CHILE BAJAS REMUNERACIONES, ENDEUDAMIENTO Y EMPOBRECIMIENTO EN LA VEJEZ.

Se acaba de lanzar el informe REDLAT-Fundación CENDA, correspondiente al año 2015, que buscó analizar la evolución del trabajo decente en Chile, Argentina, Brasil, Colombia, Perú, México y Uruguay en los últimos años. Según la OIT, trabajo decente es un trabajo productivo adecuadamente remunerado, ejercido en condiciones de libertad, equidad y seguridad, sin ninguna forma de discriminación, y que asegure a trabajadores y trabajadoras condiciones dignas de vida. A partir de los indicadores analizados se pudo establecer que en Chile las remuneraciones percibidas por los trabajadores son bajas, muchos de ellos tienen grandes dificultades para llegar a fin de mes y se ven obligados a endeudarse. El caso de las personas en edad de jubilar es preocupante, muchos de ellos optan por seguir trabajando porque la pensión entregada por las AFP son muy bajas. En este sentido, la creación de una AFP estatal no viene a solucionar el problema porque lo que se requiere es un cambio del modelo de pensiones que asegure condiciones dignas de vida a los trabajadores en su vejez.

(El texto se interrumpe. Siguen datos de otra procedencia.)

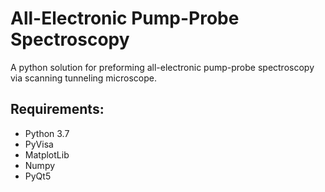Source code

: # All-Electronic Pump-Probe Spectroscopy
A python solution for preforming all-electronic pump-probe spectroscopy via scanning tunneling microscope. 

## Requirements:
- Python 3.7
- PyVisa
- MatplotLib
- Numpy
- PyQt5
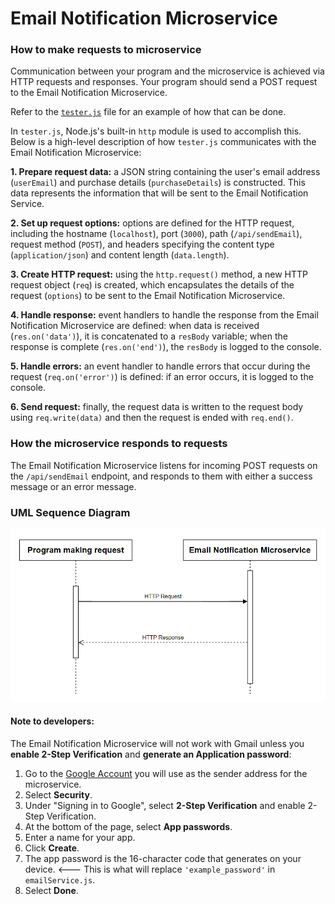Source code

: # Email Notification Microservice

### How to make requests to microservice

Communication between your program and the microservice is achieved via HTTP requests and responses. Your program should send a POST request to the Email Notification Microservice.

Refer to the [`tester.js`](https://github.com/dreniff3/osu-cs361-microservice/blob/main/tester.js "Test File") file for an example of how that can be done.

In `tester.js`, Node.js's built-in `http` module is used to accomplish this. Below is a high-level description of how `tester.js` communicates with the Email Notification Microservice:

**1. Prepare request data:** a JSON string containing the user's email address (`userEmail`) and purchase details (`purchaseDetails`) is constructed. This data represents the information that will be sent to the Email Notification Service.

**2. Set up request options:** options are defined for the HTTP request, including the hostname (`localhost`), port (`3000`), path (`/api/sendEmail`), request method (`POST`), and headers specifying the content type (`application/json`) and content length (`data.length`).

**3. Create HTTP request:** using the `http.request()` method, a new HTTP request object (`req`) is created, which encapsulates the details of the request (`options`) to be sent to the Email Notification Microservice.

**4. Handle response:** event handlers to handle the response from the Email Notification Microservice are defined: when data is received (`res.on('data')`), it is concatenated to a `resBody` variable; when the response is complete (`res.on('end')`), the `resBody` is logged to the console.

**5. Handle errors:** an event handler to handle errors that occur during the request (`req.on('error')`) is defined: if an error occurs, it is logged to the console.

**6. Send request:** finally, the request data is written to the request body using `req.write(data)` and then the request is ended with `req.end()`.

### How the microservice responds to requests

The Email Notification Microservice listens for incoming POST requests on the `/api/sendEmail` endpoint, and responds to them with either a success message or an error message.

### UML Sequence Diagram

![UML diagram](microserviceUMLdiagram.png)

#### Note to developers:

The Email Notification Microservice will not work with Gmail unless you **enable 2-Step Verification** and **generate an Application password**:

1. Go to the [Google Account](https://myaccount.google.com/) you will use as the sender address for the microservice.
2. Select **Security**.
3. Under "Signing in to Google", select **2-Step Verification** and enable 2-Step Verification.
4. At the bottom of the page, select **App passwords**.
5. Enter a name for your app.
6. Click **Create**.
7. The app password is the 16-character code that generates on your device. <--- This is what will replace `'example_password'` in `emailService.js`.
8. Select **Done**.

Según la investigación, Chile cuenta con el PIB per cápita más alto de América Latina, pero también es uno de los países más desiguales del mundo. El PNUD ubica a Chile entre los 15 países más desiguales del mundo, registrando 0,53 en el índice de Gini. De acuerdo con la CEPAL, Chile posee un PIB per cápita de US$14.806, lo que equivaldría a nivel internacional a US$21.580, según el Banco Mundial. Estas cifras son interesantes porque si nuestro país fuese un país más igualitario en la distribución de la riqueza que los trabajadores contribuyen a producir, cada trabajador/a debiera recibir aproximadamente US14.806 de remuneración, lo que claramente no es así.

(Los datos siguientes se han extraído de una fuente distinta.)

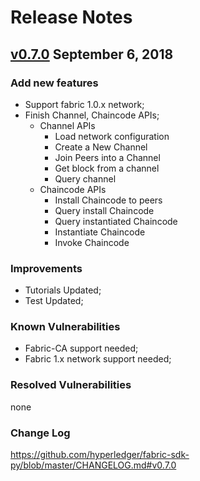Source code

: # Release Notes

## [v0.7.0](https://github.com/hyperledger/fabric-sdk-py/releases/tag/v0.7.0) September 6, 2018

### Add new features

* Support fabric 1.0.x network;
* Finish Channel, Chaincode APIs;
    * Channel APIs
        * Load network configuration
        * Create a New Channel
        * Join Peers into a Channel
        * Get block from a channel
        * Query channel
    * Chaincode APIs
        * Install Chaincode to peers
        * Query install Chaincode
        * Query instantiated Chaincode
        * Instantiate Chaincode
        * Invoke Chaincode

### Improvements

* Tutorials Updated;
* Test Updated;

### Known Vulnerabilities

* Fabric-CA support needed;
* Fabric 1.x network support needed;

### Resolved Vulnerabilities

none

### Change Log

https://github.com/hyperledger/fabric-sdk-py/blob/master/CHANGELOG.md#v0.7.0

En este contexto, un pilar del modelo de desarrollo chileno ha sido la masificación del consumo en base al incremento de la deuda privada. Según cifras de la Encuesta Financiera de Hogares del Banco Central de Chile para 2013, la carga financiera de los hogares fue un 36% de sus ingresos, aunque con diferencias significativas entre los distintos estratos socioeconómicos. Uno de los elementos que han incidido en este fuerte incremento del endeudamiento personal de los sectores con menores ingresos es el bajo monto de las remuneraciones. Es así como los hogares con ingresos inferiores a $312.052 destina, en promedio, un 45% de sus ingresos mensuales a pagar deudas de consumo en casas comerciales y supermercados, créditos hipotecarios y crédito educacional para costear estudios del ciclio obligatorio. Mientras tanto, los hogares con un ingreso igual o superior a $2.170.951, destinan un 25% de sus ingresos a pagar créditos hipotecarios por segunda vivienda, crédito automotriz y pago de créditos educacionales para estudios de postgrado.

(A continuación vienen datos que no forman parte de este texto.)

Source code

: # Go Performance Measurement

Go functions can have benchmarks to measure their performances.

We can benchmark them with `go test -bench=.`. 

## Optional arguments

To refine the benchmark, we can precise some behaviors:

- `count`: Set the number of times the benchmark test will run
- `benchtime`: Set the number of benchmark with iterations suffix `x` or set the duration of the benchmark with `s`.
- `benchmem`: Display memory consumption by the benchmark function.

La desigualdad en las remuneraciones de los trabajadores parece estar directamente relacionada con el tipo de jornada (completa o parcial) que realice. Así, mientras casi el 60% de los trabajadores con jornada completa se concentra en el tramo salarial entre $210.000 y $630.000, en el caso de los trabajadores con jornada parcial (hasta 30 horas semanales), más del 55% se ubica en los tramos inferiores a $315.000. Incluso más, casi el 30% de ellos no alcanza a recibir un ingreso de un sueldo mínimo. Mientras que un 7,1% de la poblacón recibió como remuneración una cifra igual o inferior al sueldo minimo. Esto quiere decir que cerca del 70% de la población en Chile no alcanza a satisfacer sus necesidades básicas con lo que percibe a fin de mes. Este punto es relevante ya que la vida de los trabajadores se encarece y precariza aún más, si consideramos que éstos se ven obligados a pagar por el acceso a educación, salud, trabajo, vivienda, entre otros que debieran ser garantizados por el Estado como derechos sociales.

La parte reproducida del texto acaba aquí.